Conservationists urged Yousaf to take action on the dam's threat to the rare orangutan

Conservationists urged Yousaf to take action on the dam’s threat to the rare orangutan

Scotland’s First Minister is being urged to intervene in a row over the construction of a new dam in Indonesia – a project conservationists fear could impact the world’s rarest primate.

Campaigners from the Mighty Earth group say the Scottish Government is “well placed to do its part” as the company building the building also owns and operates wind farms in Scotland.

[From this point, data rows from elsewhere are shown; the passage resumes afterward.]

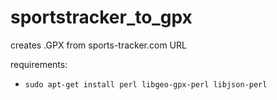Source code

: # sportstracker_to_gpx
creates .GPX from sports-tracker.com URL

requirements:
* `sudo apt-get install perl libgeo-gpx-perl libjson-perl`
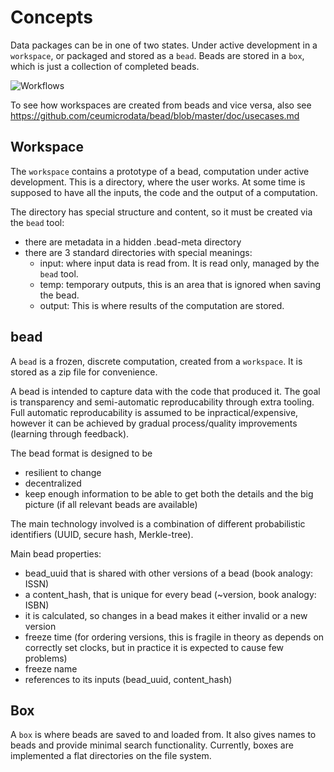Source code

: # Concepts

Data packages can be in one of two states. Under active development in a `workspace`, or packaged and stored as a `bead`. Beads are stored in a `box`, which is just a collection of completed beads.

![Workflows](https://raw.githubusercontent.com/ceumicrodata/bead/master/doc/workflows.png)

To see how workspaces are created from beads and vice versa, also see https://github.com/ceumicrodata/bead/blob/master/doc/usecases.md

## Workspace

The `workspace` contains a prototype of a bead, computation under active development. This is a directory, where the user works. At some time is supposed to have all the inputs, the code and the output of a computation.

The directory has special structure and content, so it must be created via the `bead` tool:
- there are metadata in a hidden .bead-meta directory
- there are 3 standard directories with special meanings:
  - input: where input data is read from. It is read only, managed by the `bead` tool.
  - temp: temporary outputs, this is an area that is ignored when saving the bead.
  - output: This is where results of the computation are stored.

## bead

A `bead` is a frozen, discrete computation, created from a `workspace`. It is stored as a zip file for convenience.

A bead is intended to capture data with the code that produced it. The goal is transparency and semi-automatic reproducability through extra tooling. Full automatic reproducability is assumed to be inpractical/expensive, however it can be achieved by gradual process/quality improvements (learning through feedback).

The bead format is designed to be
- resilient to change
- decentralized
- keep enough information to be able to get both the details and the big picture (if all relevant beads are available)

The main technology involved is a combination of different probabilistic identifiers (UUID, secure hash, Merkle-tree).

Main bead properties:
- bead_uuid that is shared with other versions of a bead (book analogy: ISSN)
- a content_hash, that is unique for every bead (~version, book analogy: ISBN)
 - it is calculated, so changes in a bead makes it either invalid or a new version
- freeze time (for ordering versions, this is fragile in theory as depends on correctly set clocks, but in practice it is expected to cause few problems)
- freeze name
- references to its inputs (bead_uuid, content_hash)

## Box

A `box` is where beads are saved to and loaded from. It also gives names to beads and provide minimal search functionality. Currently, boxes are implemented a flat directories on the file system.



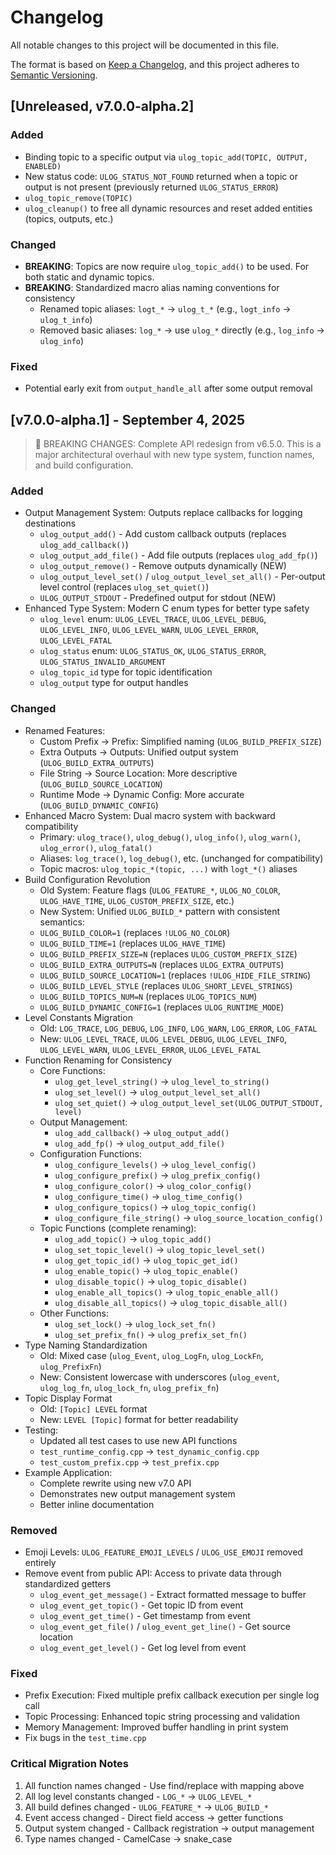 # Changelog

All notable changes to this project will be documented in this file.

The format is based on [Keep a Changelog](https://keepachangelog.com/en/1.1.0/),
and this project adheres to [Semantic Versioning](https://semver.org/spec/v2.0.0.html).

## [Unreleased, v7.0.0-alpha.2]

### Added

- Binding topic to a specific output via `ulog_topic_add(TOPIC, OUTPUT, ENABLED)`
- New status code: `ULOG_STATUS_NOT_FOUND` returned when a topic or output is not present (previously returned `ULOG_STATUS_ERROR`)
- `ulog_topic_remove(TOPIC)`
- `ulog_cleanup()` to free all dynamic resources and reset added entities (topics, outputs, etc.)

### Changed

- **BREAKING**: Topics are now require `ulog_topic_add()` to be used. For both static and dynamic topics.
- **BREAKING**: Standardized macro alias naming conventions for consistency
  - Renamed topic aliases: `logt_*` → `ulog_t_*` (e.g., `logt_info` → `ulog_t_info`)
  - Removed basic aliases: `log_*` → use `ulog_*` directly (e.g., `log_info` → `ulog_info`)

### Fixed

- Potential early exit from `output_handle_all` after some output removal

## [v7.0.0-alpha.1] - September 4, 2025

> 🚨 BREAKING CHANGES: Complete API redesign from v6.5.0. This is a major architectural overhaul with new type system, function names, and build configuration.

### Added

- Output Management System: Outputs replace callbacks for logging destinations
  - `ulog_output_add()` - Add custom callback outputs (replaces `ulog_add_callback()`)
  - `ulog_output_add_file()` - Add file outputs (replaces `ulog_add_fp()`)
  - `ulog_output_remove()` - Remove outputs dynamically (NEW)
  - `ulog_output_level_set()` / `ulog_output_level_set_all()` - Per-output level control (replaces `ulog_set_quiet()`)
  - `ULOG_OUTPUT_STDOUT` - Predefined output for stdout (NEW)
- Enhanced Type System: Modern C enum types for better type safety
  - `ulog_level` enum: `ULOG_LEVEL_TRACE`, `ULOG_LEVEL_DEBUG`, `ULOG_LEVEL_INFO`, `ULOG_LEVEL_WARN`, `ULOG_LEVEL_ERROR`, `ULOG_LEVEL_FATAL`
  - `ulog_status` enum: `ULOG_STATUS_OK`, `ULOG_STATUS_ERROR`, `ULOG_STATUS_INVALID_ARGUMENT`
  - `ulog_topic_id` type for topic identification
  - `ulog_output` type for output handles

### Changed

- Renamed Features:
    - Custom Prefix → Prefix: Simplified naming (`ULOG_BUILD_PREFIX_SIZE`)
    - Extra Outputs → Outputs: Unified output system (`ULOG_BUILD_EXTRA_OUTPUTS`)
    - File String → Source Location: More descriptive (`ULOG_BUILD_SOURCE_LOCATION`)
    - Runtime Mode → Dynamic Config: More accurate (`ULOG_BUILD_DYNAMIC_CONFIG`)
- Enhanced Macro System: Dual macro system with backward compatibility
  - Primary: `ulog_trace()`, `ulog_debug()`, `ulog_info()`, `ulog_warn()`, `ulog_error()`, `ulog_fatal()`
  - Aliases: `log_trace()`, `log_debug()`, etc. (unchanged for compatibility)
  - Topic macros: `ulog_topic_*(topic, ...)` with `logt_*()` aliases
- Build Configuration Revolution
    - Old System: Feature flags (`ULOG_FEATURE_*`, `ULOG_NO_COLOR`, `ULOG_HAVE_TIME`, `ULOG_CUSTOM_PREFIX_SIZE`, etc.)
    - New System: Unified `ULOG_BUILD_*` pattern with consistent semantics:
    - `ULOG_BUILD_COLOR=1` (replaces `!ULOG_NO_COLOR`)
    - `ULOG_BUILD_TIME=1` (replaces `ULOG_HAVE_TIME`)
    - `ULOG_BUILD_PREFIX_SIZE=N` (replaces `ULOG_CUSTOM_PREFIX_SIZE`)
    - `ULOG_BUILD_EXTRA_OUTPUTS=N` (replaces `ULOG_EXTRA_OUTPUTS`)
    - `ULOG_BUILD_SOURCE_LOCATION=1` (replaces `!ULOG_HIDE_FILE_STRING`)
    - `ULOG_BUILD_LEVEL_STYLE` (replaces `ULOG_SHORT_LEVEL_STRINGS`)
    - `ULOG_BUILD_TOPICS_NUM=N` (replaces `ULOG_TOPICS_NUM`)
    - `ULOG_BUILD_DYNAMIC_CONFIG=1` (replaces `ULOG_RUNTIME_MODE`)
- Level Constants Migration
    - Old: `LOG_TRACE`, `LOG_DEBUG`, `LOG_INFO`, `LOG_WARN`, `LOG_ERROR`, `LOG_FATAL`
    - New: `ULOG_LEVEL_TRACE`, `ULOG_LEVEL_DEBUG`, `ULOG_LEVEL_INFO`, `ULOG_LEVEL_WARN`, `ULOG_LEVEL_ERROR`, `ULOG_LEVEL_FATAL`
- Function Renaming for Consistency
    - Core Functions:
        - `ulog_get_level_string()` → `ulog_level_to_string()`
        - `ulog_set_level()` → `ulog_output_level_set_all()`
        - `ulog_set_quiet()` → `ulog_output_level_set(ULOG_OUTPUT_STDOUT, level)`
    - Output Management:
        - `ulog_add_callback()` → `ulog_output_add()`
        - `ulog_add_fp()` → `ulog_output_add_file()`
    - Configuration Functions:
        - `ulog_configure_levels()` → `ulog_level_config()`
        - `ulog_configure_prefix()` → `ulog_prefix_config()`
        - `ulog_configure_color()` → `ulog_color_config()`
        - `ulog_configure_time()` → `ulog_time_config()`
        - `ulog_configure_topics()` → `ulog_topic_config()`
        - `ulog_configure_file_string()` → `ulog_source_location_config()`
    - Topic Functions (complete renaming):
        - `ulog_add_topic()` → `ulog_topic_add()`
        - `ulog_set_topic_level()` → `ulog_topic_level_set()`
        - `ulog_get_topic_id()` → `ulog_topic_get_id()`
        - `ulog_enable_topic()` → `ulog_topic_enable()`
        - `ulog_disable_topic()` → `ulog_topic_disable()`
        - `ulog_enable_all_topics()` → `ulog_topic_enable_all()`
        - `ulog_disable_all_topics()` → `ulog_topic_disable_all()`
    - Other Functions:
        - `ulog_set_lock()` → `ulog_lock_set_fn()`
        - `ulog_set_prefix_fn()` → `ulog_prefix_set_fn()`
- Type Naming Standardization
    - Old: Mixed case (`ulog_Event`, `ulog_LogFn`, `ulog_LockFn`, `ulog_PrefixFn`)
    - New: Consistent lowercase with underscores (`ulog_event`, `ulog_log_fn`, `ulog_lock_fn`, `ulog_prefix_fn`)
- Topic Display Format
    - Old: `[Topic] LEVEL` format
    - New: `LEVEL [Topic]` format for better readability
- Testing:
    - Updated all test cases to use new API functions
    - `test_runtime_config.cpp` → `test_dynamic_config.cpp`
    - `test_custom_prefix.cpp` → `test_prefix.cpp`
- Example Application:
    - Complete rewrite using new v7.0 API
    - Demonstrates new output management system
    - Better inline documentation

### Removed

- Emoji Levels: `ULOG_FEATURE_EMOJI_LEVELS` / `ULOG_USE_EMOJI` removed entirely
- Remove event from public API: Access to private data through standardized getters
  - `ulog_event_get_message()` - Extract formatted message to buffer
  - `ulog_event_get_topic()` - Get topic ID from event
  - `ulog_event_get_time()` - Get timestamp from event  
  - `ulog_event_get_file()` / `ulog_event_get_line()` - Get source location
  - `ulog_event_get_level()` - Get log level from event

### Fixed

- Prefix Execution: Fixed multiple prefix callback execution per single log call
- Topic Processing: Enhanced topic string processing and validation
- Memory Management: Improved buffer handling in print system
- Fix bugs in the `test_time.cpp`

### Critical Migration Notes

1. All function names changed - Use find/replace with mapping above
2. All log level constants changed - `LOG_*` → `ULOG_LEVEL_*`
3. All build defines changed - `ULOG_FEATURE_*` → `ULOG_BUILD_*`
4. Event access changed - Direct field access → getter functions
5. Output system changed - Callback registration → output management
6. Type names changed - CamelCase → snake_case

The China State Development and Investment Corporation (SDIC) is currently building the Batang Toru dam in northern Sumatra, and the project is said to be located in the heart of the natural habitat of the rare Tapanuli orangutan.

Out of more than 800 extant species, the Tapanuli orangutan is listed by the World Wildlife Fund as the most endangered of all great apes.

As Beijing-based SDIC Power has a subsidiary firm, Red Rock Power, headquartered in Edinburgh, Scottish Government ministers are now being forced to intervene.

The letter was sent to Humza Yousaf, together with the minister of ecology Lorna Slater, from a group of Scottish, Indonesian and international groups, and concerned scientists.

The groups, including Mighty Earth, Friends of the Earth Scotland, the Primate Society of Great Britain and Orangutan Outreach, told Mr Yousaf that “getting profits from Scottish renewable resources into a controversial project” would undermine Scotland’s position. “a world leader in biodiversity conservation”.

Mr Yousaf and Ms Slater are now being asked to “formally raise the matter with SDIC and Red Rock Power, and call a meeting between the dam developers and independent scientists”.

Amanda Horowitz, senior director at Mighty Earth, said “the home of the Tapanuli orangutan in the Batang Toru forests of Sumatra is being destroyed by the construction of an unnecessary and toxic dam project”.

He added: “Calls for action are coming from all over the world and, as unexpected as it may seem, the Scottish government is ready to do its part and call an urgent meeting between developers and conservation scientists around the world.

“The threat is urgent and there is no time to lose if we are going to save a species, some of our closest relatives, from extinction.”

Andi Muttaqien, of the Indonesian group Satya Bumi, said: “Who are the beneficiaries of the Batang Toru dam? Obviously not the orangutans of Tapanuli, which live under threat…

“It is possible that the electricity of this dam was needed in 2015, but now, after eight years of construction, there is an excess of electricity in this area, the electricity is expected to be sold at an excessive price.”

Serge Wich, professor of primate biology at Liverpool John Moores University, said: “The Tapanuli orangutan was only identified in 2017, but its population is estimated to have halved since the 1980s.

“Now, there are less than 800 left and that’s more than 10 years ago so the numbers are probably lower now because of the development of the hydroelectric dam and other activities in the area.

“If the number of adults declines by 1% per year – that is less than eight people – genetic diversity may decline to the point of no return. So we have to stop any development in this area to avoid further losses. “

Labor MSP Monica Lennon, who took an interest in the issue, said: “Scotland is a key player in international development and this is a test of our role on the world stage.

“Is this country as supportive of living things, environmental rights and worker safety as we would like to think?

“Scottish ministers may not be able to stop this project outright, but the fact that the dam developers are working in Scotland gives us a rare opportunity to use ‘soft power’ to protect workers’ rights, stop ecocide and save the world’s most endangered ape.”

Both the Scottish Government and Red Rock Power have been contacted for comment.